A three stage, field-puzzled filled, 1.8 mile multi in Arlington’s most hidden park. Each stage yields a key word or number that can be checked in the geocheckers. The first stage contains a custom field puzzle that would be much more manageable with a pen and paper. There should be sixteen puzzle pieces and are numbered for counting purposes only. There is also a QR code to a PDF version if you would like to solve it at home. Please do not remove any pieces. The second stage contains another bespoke field puzzle requiring water in an unusual way, approach the area with caution. Please dry the puzzle and container once finished. The final stage requires a web-enabled smartphone and a good pair of crossed eyes. Snakes have been seen near the final stage and thus extra caution may be required. Hints for stage one are in the hint section while further hints are provided in the geocheckers by typing in 'hint'. If anyone would like assistance in any form with this geocache, feel free to reach out! While I want my caches to prove a challenge, I still want them to be found. Thank you to Zgrav and Pfenix for beta-testing the geocache!



        Despite us being flatmates, spending more time alongside each other than with anyone else,  I honestly never knew Keating’s full name.
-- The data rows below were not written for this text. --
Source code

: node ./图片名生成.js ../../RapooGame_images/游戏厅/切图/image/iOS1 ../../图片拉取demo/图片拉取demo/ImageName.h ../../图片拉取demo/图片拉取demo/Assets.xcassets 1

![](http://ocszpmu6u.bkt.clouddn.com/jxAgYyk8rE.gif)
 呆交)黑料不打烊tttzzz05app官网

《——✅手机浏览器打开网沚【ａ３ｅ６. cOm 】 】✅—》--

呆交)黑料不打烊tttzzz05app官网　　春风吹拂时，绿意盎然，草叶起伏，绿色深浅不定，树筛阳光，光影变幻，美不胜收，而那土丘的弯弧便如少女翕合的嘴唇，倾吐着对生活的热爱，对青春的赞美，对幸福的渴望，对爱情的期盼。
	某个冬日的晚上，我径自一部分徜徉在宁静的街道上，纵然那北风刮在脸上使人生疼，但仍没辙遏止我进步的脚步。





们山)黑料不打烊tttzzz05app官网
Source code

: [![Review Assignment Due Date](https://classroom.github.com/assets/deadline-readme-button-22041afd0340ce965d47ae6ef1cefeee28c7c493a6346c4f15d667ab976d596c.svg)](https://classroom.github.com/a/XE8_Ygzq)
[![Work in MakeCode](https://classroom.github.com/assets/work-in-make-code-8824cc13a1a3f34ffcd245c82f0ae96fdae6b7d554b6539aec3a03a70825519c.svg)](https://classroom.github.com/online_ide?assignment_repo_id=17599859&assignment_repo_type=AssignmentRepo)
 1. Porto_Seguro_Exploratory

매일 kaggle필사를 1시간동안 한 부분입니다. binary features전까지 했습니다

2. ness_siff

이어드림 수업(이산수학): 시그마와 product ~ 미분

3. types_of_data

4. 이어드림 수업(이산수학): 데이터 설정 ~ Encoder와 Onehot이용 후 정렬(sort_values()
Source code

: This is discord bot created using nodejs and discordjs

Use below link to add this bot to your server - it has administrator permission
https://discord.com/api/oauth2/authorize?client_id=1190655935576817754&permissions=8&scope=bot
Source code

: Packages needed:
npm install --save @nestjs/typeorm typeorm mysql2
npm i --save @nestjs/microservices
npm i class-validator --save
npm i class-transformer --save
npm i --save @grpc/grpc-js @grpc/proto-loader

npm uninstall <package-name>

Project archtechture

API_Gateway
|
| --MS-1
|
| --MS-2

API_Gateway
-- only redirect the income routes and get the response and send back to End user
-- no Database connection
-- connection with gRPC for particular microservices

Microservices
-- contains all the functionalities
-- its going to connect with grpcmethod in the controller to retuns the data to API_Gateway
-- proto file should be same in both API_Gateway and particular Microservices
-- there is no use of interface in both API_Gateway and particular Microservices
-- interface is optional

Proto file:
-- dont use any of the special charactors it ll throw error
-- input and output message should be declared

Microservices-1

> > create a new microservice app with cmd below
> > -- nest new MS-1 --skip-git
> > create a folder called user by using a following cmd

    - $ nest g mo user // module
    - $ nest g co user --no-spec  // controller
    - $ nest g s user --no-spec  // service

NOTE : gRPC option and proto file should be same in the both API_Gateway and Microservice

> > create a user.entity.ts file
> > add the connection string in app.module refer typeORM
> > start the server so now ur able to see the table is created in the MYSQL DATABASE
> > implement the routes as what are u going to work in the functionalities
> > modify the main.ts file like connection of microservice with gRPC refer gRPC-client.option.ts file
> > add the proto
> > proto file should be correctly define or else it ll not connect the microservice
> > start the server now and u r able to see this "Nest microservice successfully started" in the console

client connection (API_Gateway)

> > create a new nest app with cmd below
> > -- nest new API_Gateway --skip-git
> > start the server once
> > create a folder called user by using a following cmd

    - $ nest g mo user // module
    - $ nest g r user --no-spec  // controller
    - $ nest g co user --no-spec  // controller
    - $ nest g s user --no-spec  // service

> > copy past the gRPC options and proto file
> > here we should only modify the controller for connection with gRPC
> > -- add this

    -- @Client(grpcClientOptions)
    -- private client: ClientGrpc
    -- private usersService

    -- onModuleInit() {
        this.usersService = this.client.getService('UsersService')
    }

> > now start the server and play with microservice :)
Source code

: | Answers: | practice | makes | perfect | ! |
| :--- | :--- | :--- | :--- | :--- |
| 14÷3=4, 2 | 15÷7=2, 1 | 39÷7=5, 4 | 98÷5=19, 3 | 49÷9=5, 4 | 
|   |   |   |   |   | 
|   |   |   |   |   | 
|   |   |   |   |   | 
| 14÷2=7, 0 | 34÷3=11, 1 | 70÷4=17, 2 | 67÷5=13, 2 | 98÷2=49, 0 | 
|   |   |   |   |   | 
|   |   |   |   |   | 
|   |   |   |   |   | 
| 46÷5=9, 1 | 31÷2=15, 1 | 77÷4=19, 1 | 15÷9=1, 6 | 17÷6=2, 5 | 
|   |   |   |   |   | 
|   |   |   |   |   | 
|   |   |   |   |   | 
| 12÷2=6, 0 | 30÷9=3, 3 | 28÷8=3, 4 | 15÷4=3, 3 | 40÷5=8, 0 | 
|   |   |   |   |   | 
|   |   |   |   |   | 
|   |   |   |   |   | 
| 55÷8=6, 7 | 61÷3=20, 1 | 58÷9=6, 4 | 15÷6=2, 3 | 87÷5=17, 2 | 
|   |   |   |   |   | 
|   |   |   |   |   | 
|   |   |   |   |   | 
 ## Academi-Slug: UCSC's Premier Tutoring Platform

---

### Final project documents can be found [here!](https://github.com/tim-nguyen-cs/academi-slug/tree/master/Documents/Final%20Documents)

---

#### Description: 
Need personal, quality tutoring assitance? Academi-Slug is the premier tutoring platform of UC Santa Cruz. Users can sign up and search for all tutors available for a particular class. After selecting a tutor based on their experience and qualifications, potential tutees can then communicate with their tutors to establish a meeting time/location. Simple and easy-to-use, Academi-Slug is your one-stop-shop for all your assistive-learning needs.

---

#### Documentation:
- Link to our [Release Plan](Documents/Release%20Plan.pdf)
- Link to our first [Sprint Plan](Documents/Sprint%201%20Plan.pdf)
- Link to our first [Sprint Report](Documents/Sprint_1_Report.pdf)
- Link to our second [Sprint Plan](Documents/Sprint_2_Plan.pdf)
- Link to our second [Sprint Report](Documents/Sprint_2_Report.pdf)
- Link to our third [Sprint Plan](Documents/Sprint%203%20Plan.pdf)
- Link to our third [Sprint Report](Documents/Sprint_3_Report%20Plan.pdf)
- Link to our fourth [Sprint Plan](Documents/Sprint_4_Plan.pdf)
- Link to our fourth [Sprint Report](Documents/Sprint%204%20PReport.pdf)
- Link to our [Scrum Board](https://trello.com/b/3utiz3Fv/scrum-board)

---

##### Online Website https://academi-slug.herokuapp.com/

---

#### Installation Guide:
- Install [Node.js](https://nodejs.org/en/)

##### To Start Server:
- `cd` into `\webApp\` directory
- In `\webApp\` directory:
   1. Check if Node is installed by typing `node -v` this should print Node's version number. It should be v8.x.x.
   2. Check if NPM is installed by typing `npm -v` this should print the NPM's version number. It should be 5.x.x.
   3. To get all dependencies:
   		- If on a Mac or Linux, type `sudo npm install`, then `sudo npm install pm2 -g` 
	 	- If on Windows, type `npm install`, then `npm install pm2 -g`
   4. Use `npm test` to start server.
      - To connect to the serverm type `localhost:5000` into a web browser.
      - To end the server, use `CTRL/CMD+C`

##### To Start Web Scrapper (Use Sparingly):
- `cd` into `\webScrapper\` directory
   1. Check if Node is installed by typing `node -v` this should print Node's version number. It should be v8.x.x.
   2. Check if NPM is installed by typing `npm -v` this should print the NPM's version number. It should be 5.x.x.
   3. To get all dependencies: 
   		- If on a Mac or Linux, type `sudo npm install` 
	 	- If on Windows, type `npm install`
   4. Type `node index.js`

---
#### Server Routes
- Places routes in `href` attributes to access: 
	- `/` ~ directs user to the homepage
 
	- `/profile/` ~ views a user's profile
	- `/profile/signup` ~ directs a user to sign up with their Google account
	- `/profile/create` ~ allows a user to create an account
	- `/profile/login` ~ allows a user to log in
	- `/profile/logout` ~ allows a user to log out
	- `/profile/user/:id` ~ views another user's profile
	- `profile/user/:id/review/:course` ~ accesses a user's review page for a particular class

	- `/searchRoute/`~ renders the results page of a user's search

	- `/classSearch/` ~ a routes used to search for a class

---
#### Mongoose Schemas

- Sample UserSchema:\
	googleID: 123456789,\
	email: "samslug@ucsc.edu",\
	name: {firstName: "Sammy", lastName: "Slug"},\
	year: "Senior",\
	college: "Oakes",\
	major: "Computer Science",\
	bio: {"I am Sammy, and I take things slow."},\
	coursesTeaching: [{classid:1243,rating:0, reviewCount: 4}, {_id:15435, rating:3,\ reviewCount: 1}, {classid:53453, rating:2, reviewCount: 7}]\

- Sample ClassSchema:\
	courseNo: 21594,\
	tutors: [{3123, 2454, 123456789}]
He was always ‘Keating’, as if the reputation of the mononym moniker was enough. He, the monolithic man, was finishing up a triple thesis for three concurrent doctoral programs. It made me wary at times, knowing that as brilliant as I was, there was always someone who could utterly crush me with the most minuscule amount of effort. Despite the genius, he was a kind hearted fellow, always imagining himself on the same plane as everyone else. Over a game of chess he once confessed,

“It's a useful mental exercise. Through the years, many thinkers have been fascinated by it. But I don't enjoy playing... Because it was a game that was born during a brutal age when life counted for little. Everyone believed that some people were worth more than others. Kings. Pawns. I don't think that anyone is worth more than anyone else... Chess is just a game. Real people are not pieces. You can't assign more value to some of them and not others. Not to me. Not to anyone. People are not a thing that you can sacrifice. The lesson is, if anyone who looks on to the world as if it is a game of chess, deserves to lose. "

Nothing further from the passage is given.